• [Saved data entries]
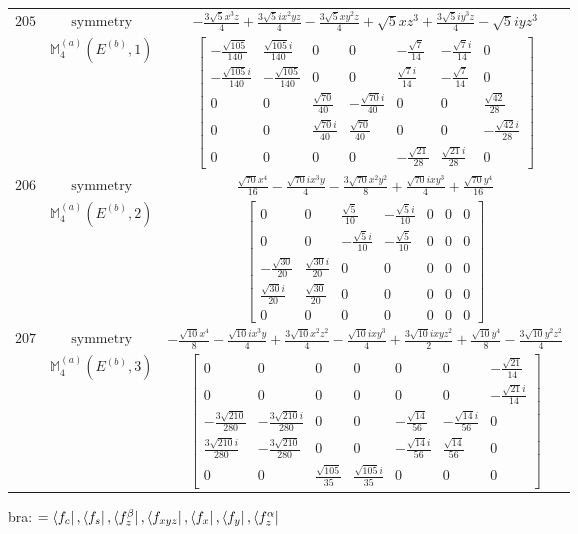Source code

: \documentclass[fleqn,8pt,landscape]{jsarticle}
\begin{document}
\begin{longtable}{ccc}
$ 205 $ & $ \text{symmetry} $ & $ - \frac{3 \sqrt{5} x^{3} z}{4} + \frac{3 \sqrt{5} i x^{2} y z}{4} - \frac{3 \sqrt{5} x y^{2} z}{4} + \sqrt{5} x z^{3} + \frac{3 \sqrt{5} i y^{3} z}{4} - \sqrt{5} i y z^{3} $ \\
$  $ & $ \mathbb{M}_{4}^{(a)}(E^{(b)},1) $ & $ \begin{bmatrix} - \frac{\sqrt{105}}{140} & \frac{\sqrt{105} i}{140} & 0 & 0 & - \frac{\sqrt{7}}{14} & - \frac{\sqrt{7} i}{14} & 0 \\ - \frac{\sqrt{105} i}{140} & - \frac{\sqrt{105}}{140} & 0 & 0 & \frac{\sqrt{7} i}{14} & - \frac{\sqrt{7}}{14} & 0 \\ 0 & 0 & \frac{\sqrt{70}}{40} & - \frac{\sqrt{70} i}{40} & 0 & 0 & \frac{\sqrt{42}}{28} \\ 0 & 0 & \frac{\sqrt{70} i}{40} & \frac{\sqrt{70}}{40} & 0 & 0 & - \frac{\sqrt{42} i}{28} \\ 0 & 0 & 0 & 0 & - \frac{\sqrt{21}}{28} & \frac{\sqrt{21} i}{28} & 0 \end{bmatrix} $ \\ \hline
$ 206 $ & $ \text{symmetry} $ & $ \frac{\sqrt{70} x^{4}}{16} - \frac{\sqrt{70} i x^{3} y}{4} - \frac{3 \sqrt{70} x^{2} y^{2}}{8} + \frac{\sqrt{70} i x y^{3}}{4} + \frac{\sqrt{70} y^{4}}{16} $ \\
$  $ & $ \mathbb{M}_{4}^{(a)}(E^{(b)},2) $ & $ \begin{bmatrix} 0 & 0 & \frac{\sqrt{5}}{10} & - \frac{\sqrt{5} i}{10} & 0 & 0 & 0 \\ 0 & 0 & - \frac{\sqrt{5} i}{10} & - \frac{\sqrt{5}}{10} & 0 & 0 & 0 \\ - \frac{\sqrt{30}}{20} & \frac{\sqrt{30} i}{20} & 0 & 0 & 0 & 0 & 0 \\ \frac{\sqrt{30} i}{20} & \frac{\sqrt{30}}{20} & 0 & 0 & 0 & 0 & 0 \\ 0 & 0 & 0 & 0 & 0 & 0 & 0 \end{bmatrix} $ \\ \hline
$ 207 $ & $ \text{symmetry} $ & $ - \frac{\sqrt{10} x^{4}}{8} - \frac{\sqrt{10} i x^{3} y}{4} + \frac{3 \sqrt{10} x^{2} z^{2}}{4} - \frac{\sqrt{10} i x y^{3}}{4} + \frac{3 \sqrt{10} i x y z^{2}}{2} + \frac{\sqrt{10} y^{4}}{8} - \frac{3 \sqrt{10} y^{2} z^{2}}{4} $ \\
$  $ & $ \mathbb{M}_{4}^{(a)}(E^{(b)},3) $ & $ \begin{bmatrix} 0 & 0 & 0 & 0 & 0 & 0 & - \frac{\sqrt{21}}{14} \\ 0 & 0 & 0 & 0 & 0 & 0 & - \frac{\sqrt{21} i}{14} \\ - \frac{3 \sqrt{210}}{280} & - \frac{3 \sqrt{210} i}{280} & 0 & 0 & - \frac{\sqrt{14}}{56} & - \frac{\sqrt{14} i}{56} & 0 \\ \frac{3 \sqrt{210} i}{280} & - \frac{3 \sqrt{210}}{280} & 0 & 0 & - \frac{\sqrt{14} i}{56} & \frac{\sqrt{14}}{56} & 0 \\ 0 & 0 & \frac{\sqrt{105}}{35} & \frac{\sqrt{105} i}{35} & 0 & 0 & 0 \end{bmatrix} $ \\ \hline
\end{longtable}
bra: $=\bra{f_{c}}, \bra{f_{s}}, \bra{f_{z}^{\beta}}, \bra{f_{xyz}}, \bra{f_{x}}, \bra{f_{y}}, \bra{f_{z}^{\alpha}}$
\end{document}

• [WHAT YOU HAVE TO DO]
Your response should be each line that includes the word "text", copied from the records.

• [RESULT BELOW]
$ 205 $ & $ \text{symmetry} $ & $ - \frac{3 \sqrt{5} x^{3} z}{4} + \frac{3 \sqrt{5} i x^{2} y z}{4} - \frac{3 \sqrt{5} x y^{2} z}{4} + \sqrt{5} x z^{3} + \frac{3 \sqrt{5} i y^{3} z}{4} - \sqrt{5} i y z^{3} $ \\
$ 206 $ & $ \text{symmetry} $ & $ \frac{\sqrt{70} x^{4}}{16} - \frac{\sqrt{70} i x^{3} y}{4} - \frac{3 \sqrt{70} x^{2} y^{2}}{8} + \frac{\sqrt{70} i x y^{3}}{4} + \frac{\sqrt{70} y^{4}}{16} $ \\
$ 207 $ & $ \text{symmetry} $ & $ - \frac{\sqrt{10} x^{4}}{8} - \frac{\sqrt{10} i x^{3} y}{4} + \frac{3 \sqrt{10} x^{2} z^{2}}{4} - \frac{\sqrt{10} i x y^{3}}{4} + \frac{3 \sqrt{10} i x y z^{2}}{2} + \frac{\sqrt{10} y^{4}}{8} - \frac{3 \sqrt{10} y^{2} z^{2}}{4} $ \\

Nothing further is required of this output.